BEGIN Data supplied

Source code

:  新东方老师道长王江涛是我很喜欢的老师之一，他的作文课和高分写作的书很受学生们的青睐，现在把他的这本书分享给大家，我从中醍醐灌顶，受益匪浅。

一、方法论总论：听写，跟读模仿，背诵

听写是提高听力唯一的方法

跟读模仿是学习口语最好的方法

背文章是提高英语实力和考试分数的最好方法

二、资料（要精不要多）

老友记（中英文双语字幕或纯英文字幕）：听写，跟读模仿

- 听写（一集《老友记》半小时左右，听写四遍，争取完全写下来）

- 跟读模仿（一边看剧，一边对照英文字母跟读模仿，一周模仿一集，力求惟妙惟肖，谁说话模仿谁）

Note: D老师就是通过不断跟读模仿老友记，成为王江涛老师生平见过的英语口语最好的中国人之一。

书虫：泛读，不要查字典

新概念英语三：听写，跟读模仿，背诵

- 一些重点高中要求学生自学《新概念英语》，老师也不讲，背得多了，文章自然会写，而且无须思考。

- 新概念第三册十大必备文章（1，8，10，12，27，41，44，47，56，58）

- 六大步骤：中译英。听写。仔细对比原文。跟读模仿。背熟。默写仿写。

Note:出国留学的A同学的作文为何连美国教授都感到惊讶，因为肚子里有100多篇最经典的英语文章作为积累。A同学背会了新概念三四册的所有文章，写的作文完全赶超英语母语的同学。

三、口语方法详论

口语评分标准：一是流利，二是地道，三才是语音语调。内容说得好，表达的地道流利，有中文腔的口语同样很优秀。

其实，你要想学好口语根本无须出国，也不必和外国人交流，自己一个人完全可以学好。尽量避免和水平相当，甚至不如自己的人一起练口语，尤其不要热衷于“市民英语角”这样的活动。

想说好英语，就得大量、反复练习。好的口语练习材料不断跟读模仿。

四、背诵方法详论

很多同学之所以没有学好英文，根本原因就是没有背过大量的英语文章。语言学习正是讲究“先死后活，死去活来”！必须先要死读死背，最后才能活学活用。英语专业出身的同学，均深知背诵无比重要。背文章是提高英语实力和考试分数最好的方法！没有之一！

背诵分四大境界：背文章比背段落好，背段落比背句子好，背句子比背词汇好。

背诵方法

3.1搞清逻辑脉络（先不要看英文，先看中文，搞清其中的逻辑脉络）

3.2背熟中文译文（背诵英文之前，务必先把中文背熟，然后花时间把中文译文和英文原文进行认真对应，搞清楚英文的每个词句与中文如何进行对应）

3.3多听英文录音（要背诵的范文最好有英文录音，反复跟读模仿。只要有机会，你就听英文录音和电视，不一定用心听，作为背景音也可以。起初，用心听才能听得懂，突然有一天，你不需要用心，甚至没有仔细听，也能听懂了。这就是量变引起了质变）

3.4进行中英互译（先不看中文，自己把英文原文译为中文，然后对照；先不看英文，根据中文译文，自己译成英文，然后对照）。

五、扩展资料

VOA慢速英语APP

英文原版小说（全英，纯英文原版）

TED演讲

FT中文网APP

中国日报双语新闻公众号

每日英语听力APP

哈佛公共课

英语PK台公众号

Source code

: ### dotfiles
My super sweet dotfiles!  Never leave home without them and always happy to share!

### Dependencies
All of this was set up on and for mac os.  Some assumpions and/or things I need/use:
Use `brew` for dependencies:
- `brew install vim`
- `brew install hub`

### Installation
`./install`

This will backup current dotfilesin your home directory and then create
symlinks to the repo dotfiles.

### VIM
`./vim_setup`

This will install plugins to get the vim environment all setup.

END Data supplied

Only the lines above from the line containing "二、资料（要精不要多）" through the line containing "All of this" should be retyped, exactly and with both ends included.

* **Response below**:
二、资料（要精不要多）

老友记（中英文双语字幕或纯英文字幕）：听写，跟读模仿

- 听写（一集《老友记》半小时左右，听写四遍，争取完全写下来）

- 跟读模仿（一边看剧，一边对照英文字母跟读模仿，一周模仿一集，力求惟妙惟肖，谁说话模仿谁）

Note: D老师就是通过不断跟读模仿老友记，成为王江涛老师生平见过的英语口语最好的中国人之一。

书虫：泛读，不要查字典

新概念英语三：听写，跟读模仿，背诵

- 一些重点高中要求学生自学《新概念英语》，老师也不讲，背得多了，文章自然会写，而且无须思考。

- 新概念第三册十大必备文章（1，8，10，12，27，41，44，47，56，58）

- 六大步骤：中译英。听写。仔细对比原文。跟读模仿。背熟。默写仿写。

Note:出国留学的A同学的作文为何连美国教授都感到惊讶，因为肚子里有100多篇最经典的英语文章作为积累。A同学背会了新概念三四册的所有文章，写的作文完全赶超英语母语的同学。

三、口语方法详论

口语评分标准：一是流利，二是地道，三才是语音语调。内容说得好，表达的地道流利，有中文腔的口语同样很优秀。

其实，你要想学好口语根本无须出国，也不必和外国人交流，自己一个人完全可以学好。尽量避免和水平相当，甚至不如自己的人一起练口语，尤其不要热衷于“市民英语角”这样的活动。

想说好英语，就得大量、反复练习。好的口语练习材料不断跟读模仿。

四、背诵方法详论

很多同学之所以没有学好英文，根本原因就是没有背过大量的英语文章。语言学习正是讲究“先死后活，死去活来”！必须先要死读死背，最后才能活学活用。英语专业出身的同学，均深知背诵无比重要。背文章是提高英语实力和考试分数最好的方法！没有之一！

背诵分四大境界：背文章比背段落好，背段落比背句子好，背句子比背词汇好。

背诵方法

3.1搞清逻辑脉络（先不要看英文，先看中文，搞清其中的逻辑脉络）

3.2背熟中文译文（背诵英文之前，务必先把中文背熟，然后花时间把中文译文和英文原文进行认真对应，搞清楚英文的每个词句与中文如何进行对应）

3.3多听英文录音（要背诵的范文最好有英文录音，反复跟读模仿。只要有机会，你就听英文录音和电视，不一定用心听，作为背景音也可以。起初，用心听才能听得懂，突然有一天，你不需要用心，甚至没有仔细听，也能听懂了。这就是量变引起了质变）

3.4进行中英互译（先不看中文，自己把英文原文译为中文，然后对照；先不看英文，根据中文译文，自己译成英文，然后对照）。

五、扩展资料

VOA慢速英语APP

英文原版小说（全英，纯英文原版）

TED演讲

FT中文网APP

中国日报双语新闻公众号

每日英语听力APP

哈佛公共课

英语PK台公众号

Source code

: ### dotfiles
My super sweet dotfiles!  Never leave home without them and always happy to share!

### Dependencies
All of this was set up on and for mac os.  Some assumpions and/or things I need/use:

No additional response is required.